James Sturm Discusses Art and the Future of Cartooning

Editor’s note: This article was initially published in The Daily Gazette, Swarthmore’s online, daily newspaper founded in Fall 1996. As of Fall 2018, the DG has merged with The Phoenix. See the about page to read more about the DG.

“It’s really funny that people, a lot of times, don’t know what to do with comics,” said James Sturm, cartoonist and co-founder of The Center for Cartoon Studies, at his lecture last Wednesday afternoon. “In academia, what department does it go in? Is it fine arts, is it media?”

Sturm’s school, The Center for Cartoon Studies (CCS), opened in 2005. It is located in a small town in Vermont called White River Junction, which Sturm described as “looking a lot like Swarthmore.” CCS offers a rigorous two-year Master of Fine Arts (MFA) program centered on the study of creating comics, graphic novels, and other means of visual storytelling. According to the CCS mission statement, the school is “dedicated to providing the highest quality of education to students interested in creating visual stories.” Since January 25th, selected work, such as periodicals and books, produced by various students from CCS has been on display in McCabe.

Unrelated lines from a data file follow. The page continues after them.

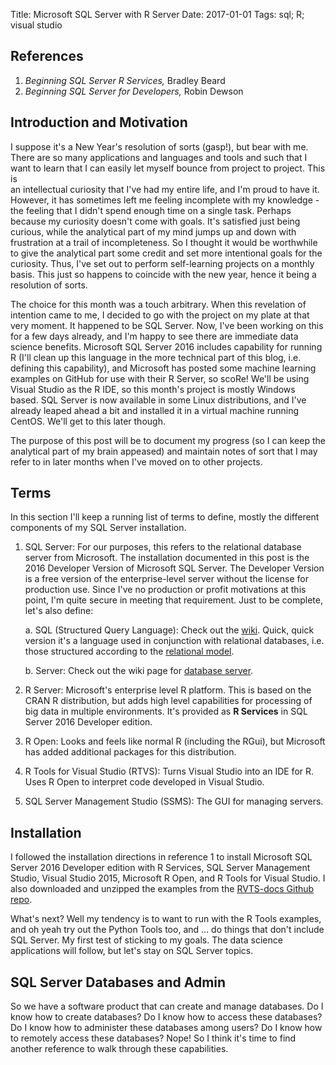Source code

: Title: Microsoft SQL Server with R Server
Date: 2017-01-01
Tags: sql; R; visual studio

## References

1. *Beginning SQL Server R Services,* Bradley Beard
2. *Beginning SQL Server for Developers,* Robin Dewson


## Introduction and Motivation

I suppose it's a New Year's resolution of sorts (gasp!), but bear with me. There are so many applications and 
languages and tools and such that I want to learn that I can easily let myself bounce from project to project. This is 			
an intellectual curiosity that I've had my entire life, and I'm proud to have it. However, it has sometimes left me 
feeling incomplete with my knowledge - the feeling that I didn't spend enough time on a single task. Perhaps because 
my curiosity doesn't come with goals. It's satisfied just being curious, while the analytical part of my mind jumps up 
and down with frustration at a trail of incompleteness. So I thought it would be worthwhile to give the analytical 
part some credit and set more intentional goals for the curiosity. Thus, I've set out to perform self-learning 
projects on a monthly basis. This just so happens to coincide with the new year, hence it being a resolution of sorts. 

The choice for this month was a touch arbitrary. When this revelation of intention came to me, I decided to go with 
the project on my plate at that very moment. It happened to be SQL Server. Now, I've been working on this for a few 
days already, and I'm happy to see there are immediate data science benefits. Microsoft SQL Server 2016 includes 
capability for running R (I'll clean up this language in the more technical part of this blog, i.e. defining this 
capability), and Microsoft has posted some machine learning examples on GitHub for use with their R Server, so scoRe! 
We'll be using Visual Studio as the R IDE, so this month's project is mostly Windows based. SQL 
Server is now available in some Linux distributions, and I've already leaped ahead a bit and installed it in a virtual 
machine running CentOS. We'll get to this later though.

The purpose of this post will be to document my progress (so I can keep the analytical part of my brain appeased) and maintain notes of sort that I may refer to in later months when I've moved on to other projects.

## Terms

In this section I'll keep a running list of terms to define, mostly the different components of my SQL Server 
installation. 

1. SQL Server: For our purposes, this refers to the relational database server from Microsoft. The installation documented in this post is the 2016 Developer Version of Microsoft SQL Server. The Developer Version is a free version of the enterprise-level server without the license for production use. Since I've no production or profit motivations at this point, I'm quite secure in meeting that requirement. Just to be complete, let's also define:

	a. SQL (Structured Query Language): Check out the [wiki](https://en.wikipedia.org/wiki/SQL). Quick, quick version it's a language used in conjunction with relational databases, i.e. those structured according to the [relational model](https://en.wikipedia.org/wiki/Relational_model).

	b. Server: Check out the wiki page for [database server](https://en.wikipedia.org/wiki/Database_server).

2. R Server: Microsoft's enterprise level R platform. This is based on the CRAN R distribution, but adds high level capabilities for processing of big data in multiple environments. It's provided as **R Services** in SQL Server 2016 Developer edition. 

3. R Open: Looks and feels like normal R (including the RGui), but Microsoft has added additional packages for this distribution.

4. R Tools for Visual Studio (RTVS): Turns Visual Studio into an IDE for R. Uses R Open to interpret code developed in Visual Studio.

5. SQL Server Management Studio (SSMS): The GUI for managing servers.

## Installation

I followed the installation directions in reference 1 to install Microsoft SQL Server 2016 Developer edition with R Services, SQL Server Management Studio, Visual Studio 2015, Microsoft R Open, and R Tools for Visual Studio. I also downloaded and unzipped the examples from the [RVTS-docs  Github repo](https://github.com/microsoft/RTVS-docs). 

What's next? Well my tendency is to want to run with the R Tools examples, and oh yeah try out the Python Tools too, and ... do things that don't include SQL Server. My first test of sticking to my goals. The data science applications will follow, but let's stay on SQL Server topics. 

## SQL Server Databases and Admin

So we have a software product that can create and manage databases. Do I know how to create databases? Do I know how to access these databases? Do I know how to administer these databases among users? Do I know how to remotely access these databases? Nope! So I think it's time to find another reference to walk through these capabilities.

“A lot of people think comics are only the two basic skills of writing and drawing,” said Sturm, whose widely-read work includes the Marvel Comics mini-series Fantastic Four: Unstable Molecules. “And basically, it’s more about graphic design and poetry. In comics, you’re writing a story with images, as opposed to words.”

Sturm spoke at length about the fact that cartooning often does not require the visual accuracy of drawing. “The drawing actually gets in the way of cartooning,” he said. “People start fussing over details of a drawing, and it takes the life out of the cartoon and prevents them from actually telling a story.”

Sturm explained that cartoonists aim to tell stories with pictures rather than simply illustrate stories – that is, they aim to create stories that are completely reliant on pictures, as opposed to producing pictures that simply accompany a story. According to Sturm, cartoonists “create these images that are at once abstract, but at the same time coalesce into a symbol.” As such, students at CCS are encouraged to look at different drawing books and think about “how to do the cuts and jumps from panel to panel, because that’s where a lot the magic of cartooning happens.”

“We’re dealing with symbols here. For example, we all know what that is,” said Sturm, showing a picture of a cartoon telephone, “even though that bears no resemblance to any phone anyone ever uses.” He also showed a visual of the young, chubby, titular character of the comic strip Nancy. “In the same way, that bears no actual resemblance to an actual human child – a real cacophony of abstract shapes.”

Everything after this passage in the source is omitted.